Das 1:4 gegen die Bayern hätte auch ohne Probleme doppelt so deutlich ausfallen können. Und Slapstikeinlagen a la Mukiele in Manchester zeigen die Verunsicherung der Roten Bullen nur noch deutlicher.

Zehn Gegentore in zwei Spielen - zu viel.

Mit Kapitän Marcel Sabitzer ist darüber hinaus ein großes Stück Stabilität im Mittelfeld und eines der wichtigsten Bindeglieder zur Offensive von Bord gegangen.

Ansätze sind vorhanden - es fehlt die Leichtigkeit

Im Spiel nach vorne sind immer wieder gute Ansätze zu erkennen.
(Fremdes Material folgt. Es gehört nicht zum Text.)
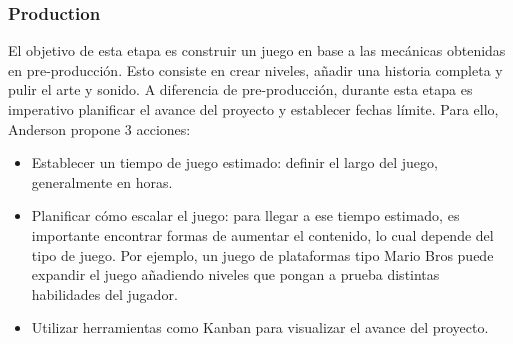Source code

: \subsubsection{Production}
\par El objetivo de esta etapa es construir un juego en base a las mecánicas obtenidas en pre-producción. Esto consiste en crear niveles, añadir una historia completa y pulir el arte y sonido. A diferencia de pre-producción, durante esta etapa es imperativo planificar el avance del proyecto y establecer fechas límite. Para ello, Anderson propone 3 acciones:
\begin{itemize}
  \item Establecer un tiempo de juego estimado: definir el largo del juego, generalmente en horas.
  \item Planificar cómo escalar el juego: para llegar a ese tiempo estimado, es importante encontrar formas de aumentar el contenido, lo cual depende del tipo de juego. Por ejemplo, un juego de plataformas tipo Mario Bros puede expandir el juego añadiendo niveles que pongan a prueba distintas habilidades del jugador.
  \item Utilizar herramientas como Kanban para visualizar el avance del proyecto.
\end{itemize}
%
%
Nach dem 4:0-Heimsieg gegen Stuttgart wirkte die Auftaktpleite in Mainz zunächst nur wie ein kleiner Ausrutscher. 

Auch drei Tore gegen das Star-Ensemble der Citizens zu schießen, ist bisher noch nicht vielen Mannschaften gelungen. Doch insgesamt ist das Spiel der Bullen zu fahrig und wirkt oftmals zu verkopft. 

Es fehlt die Leichtigkeit, die den Leipziger Fußball in den vergangenen Jahren so ansehnlich gemacht hat. "Es ist schade, dass wir nicht die Ergebnisse haben", sagte Marsch zuletzt auf der Pressekonferenz nach dem Bayern-Spiel. "Erst dann bringt es ein bisschen Spaß." 

Wenig wirkt automatisiert und irgendwie scheint das Tempo abhanden gekommen zu sein. Auch im Sturmzentrum knirscht es noch im Getriebe.

André Silva kam im Sommer für 23 Millionen Euro aus Frankfurt, konnte bisher aber noch nicht an seine Eintracht-Zeit anknüpfen. Vor allem die Abstimmung mit seinen Mitspielern hakt bislang gehörig. Nur ein Tor aus fünf Spielen ist noch nicht die Quote, die sich die Verantwortlichen von ihm erhofft und gewünscht hatten. 

Wann beginnt die Aufbruchsstimmung? 

Wann kommen die von Marsch angesprochenen Ergebnisse? Der 47-Jährige wünscht sich momentan wahrscheinlich vor allem eines: Zeit. Da diese im Profifußball aber so gut wie nicht vorhanden ist, sollte möglichst schnell der Umschwung beginnen.

Die kommenden Aufgaben scheinen dafür auch wie gemacht: In der Liga wartet am kommenden Samstag zwar noch der äußerst gut aufgelegte FC Köln, danach folgen mit Hertha, Brügge und Bochum allerdings drei Heimspiele, bei denen sich RB das abhanden gekommene Selbstvertrauen wieder holen kann - besser gesagt: muss. 

Nun heißt es aber erst einmal Krisenmanagement in Leipzig. Eine Situation, mit der die Verantwortlichen bisher nicht allzu viel Erfahrung haben.

Es dürfte daher umso spannender werden zu sehen, wie die Roten Bullen damit umgehen. Der Druck wird von Woche zu Woche größer.